If Plaintiff and NRP wish to file a motion for summary judgment, such a motion is due within 30 days from the date of this order. In the event such a motion for summary judgment is filed, any response or reply regarding said motion must be filed in accordance with the deadlines articulated under Local Rule 7.1. Alternatively, if neither party files such a motion, Plaintiff and NRP must file their proposed consolidated pre-trial order within 30 days from the date of this order.
. The FLSA requires an employer to pays its employees a minimum wage. 29 U.S.C. § 206(a). However, as an exception to the minimum wage requirement, “an employer may pay an employee a cash wage below the minimum wage ... so long as the employer supplements the difference with the employee’s tips; this is known as an employer taking a 'tip credit.’ ” Rubio v. Fuji Sushi & Teppani, Inc., No. 6:11-cv-1753-Orl-37TBS, 2013 WL 230216, at *2 (M.D.Fla. Jan. 22, 2013) (citing 29 U.S.C. § 203(m)).
. Unlike class actions under Rule 23 of the Federal Rules of Civil Procedure, where all qualifying class members are party-plaintiffs unless they "opt-out” of the action, "[p]artici-pants in a § 216(b) collective action must affirmatively opt into the suit.” Id. at 1258. Because proper notice of an FLSA action is necessary as a result of this opt-in/ opt-out distinction, the Eleventh Circuit uses the two-stage process articulated in Morgan in certifying a collective action.

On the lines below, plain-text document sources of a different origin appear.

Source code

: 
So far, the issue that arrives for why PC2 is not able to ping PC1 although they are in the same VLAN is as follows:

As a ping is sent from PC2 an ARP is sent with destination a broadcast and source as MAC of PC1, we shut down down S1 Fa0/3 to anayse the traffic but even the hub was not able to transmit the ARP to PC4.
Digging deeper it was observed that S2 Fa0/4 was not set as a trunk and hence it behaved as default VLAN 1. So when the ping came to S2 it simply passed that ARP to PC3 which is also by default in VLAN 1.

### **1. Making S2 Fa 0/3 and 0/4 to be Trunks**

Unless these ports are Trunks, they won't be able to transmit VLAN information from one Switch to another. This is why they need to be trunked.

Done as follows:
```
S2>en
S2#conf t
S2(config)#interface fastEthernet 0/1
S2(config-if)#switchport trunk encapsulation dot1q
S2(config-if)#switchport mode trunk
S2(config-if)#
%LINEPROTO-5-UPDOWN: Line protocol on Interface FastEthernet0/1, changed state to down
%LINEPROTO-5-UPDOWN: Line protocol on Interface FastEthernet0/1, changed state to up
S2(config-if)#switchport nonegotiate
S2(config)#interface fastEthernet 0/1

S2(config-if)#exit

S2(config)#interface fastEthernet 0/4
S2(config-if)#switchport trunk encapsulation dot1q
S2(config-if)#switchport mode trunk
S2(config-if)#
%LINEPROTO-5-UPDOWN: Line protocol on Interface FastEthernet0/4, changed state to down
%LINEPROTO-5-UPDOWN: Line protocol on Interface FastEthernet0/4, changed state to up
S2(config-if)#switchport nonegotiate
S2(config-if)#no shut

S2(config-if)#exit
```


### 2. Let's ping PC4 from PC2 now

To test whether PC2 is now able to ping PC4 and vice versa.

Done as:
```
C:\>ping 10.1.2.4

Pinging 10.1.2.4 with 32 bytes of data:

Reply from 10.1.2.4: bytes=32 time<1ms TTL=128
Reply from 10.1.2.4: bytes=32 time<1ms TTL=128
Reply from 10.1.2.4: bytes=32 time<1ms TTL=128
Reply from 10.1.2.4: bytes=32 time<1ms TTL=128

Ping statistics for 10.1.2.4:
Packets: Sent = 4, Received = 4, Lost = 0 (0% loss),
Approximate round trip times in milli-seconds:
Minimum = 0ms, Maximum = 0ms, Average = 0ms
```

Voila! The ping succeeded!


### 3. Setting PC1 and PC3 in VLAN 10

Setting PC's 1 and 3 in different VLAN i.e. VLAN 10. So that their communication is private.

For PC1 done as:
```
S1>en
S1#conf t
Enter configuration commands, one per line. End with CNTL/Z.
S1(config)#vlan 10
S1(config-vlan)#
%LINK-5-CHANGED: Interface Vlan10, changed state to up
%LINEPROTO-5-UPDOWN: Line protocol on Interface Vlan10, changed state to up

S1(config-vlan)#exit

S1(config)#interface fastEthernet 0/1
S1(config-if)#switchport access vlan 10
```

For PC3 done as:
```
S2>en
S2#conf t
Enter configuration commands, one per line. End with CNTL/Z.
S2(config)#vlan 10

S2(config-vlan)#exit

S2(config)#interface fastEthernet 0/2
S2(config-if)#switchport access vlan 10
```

. The undersigned further acknowledges that the parties did not specifically address the deadline for Plaintiff to file her motion for conditional certification. Instead, the parties' joint preliminary report and discovery plan states that all motions, other than motions that have a specific filing deadline under the local rules, "must be filed WITHIN THIRTY (30) DAYS after the beginning of discovery” [Doc. No. 27, 5]. Obviously, as she did not file her motion for conditional certification until January 15, 2014, Plaintiff greatly exceeded this 30 day deadline. Therefore, Plaintiff's motion for conditional certification is potentially due to be dismissed as untimely. However, in response to Plaintiffs motion for conditional certification, Defendants do not address this timeliness issue. As Defendants do not raise a timeliness argument, the undersigned addresses Plaintiff's motion for conditional certification on the merits rather than dismiss it as untimely.
. Plaintiff argues a heightened standard should not be applied to her motion because "Defendants refused to answer discovery directed to other similarly-situated ripped employees” [Doc. No. 58, 11]. However, as this case has not been conditionally certified as a collective action, Defendants were not obligated to respond to such discovery requests. See Crawford v. Dothan City Bd. of Educ., 214 F.R.D. 694, 695 (M.D.Ala.2003) (stating that discovery requests directed towards potentially similarly situated employees is premature when "no collective action has been conditionally certified.”). Again, conditional certification is generally determined early in the litigation process to allow parties knowledge of the full extent of relevant discovery. More to the point, conditional certification is generally determined before the discovery period so that a defendant knows whether or not it is obligated to respond to discovery regarding other potential opt-in plaintiffs. Therefore, Plaintiff's argument regarding Defendant’s discovery responses is without merit.
. In fact, the undersigned acknowledges that a heightened standard applicable to all conditional certification motions may not be possible, as the strength of any heightened standard may shift based on the amount of discovery that has taken place in a given action.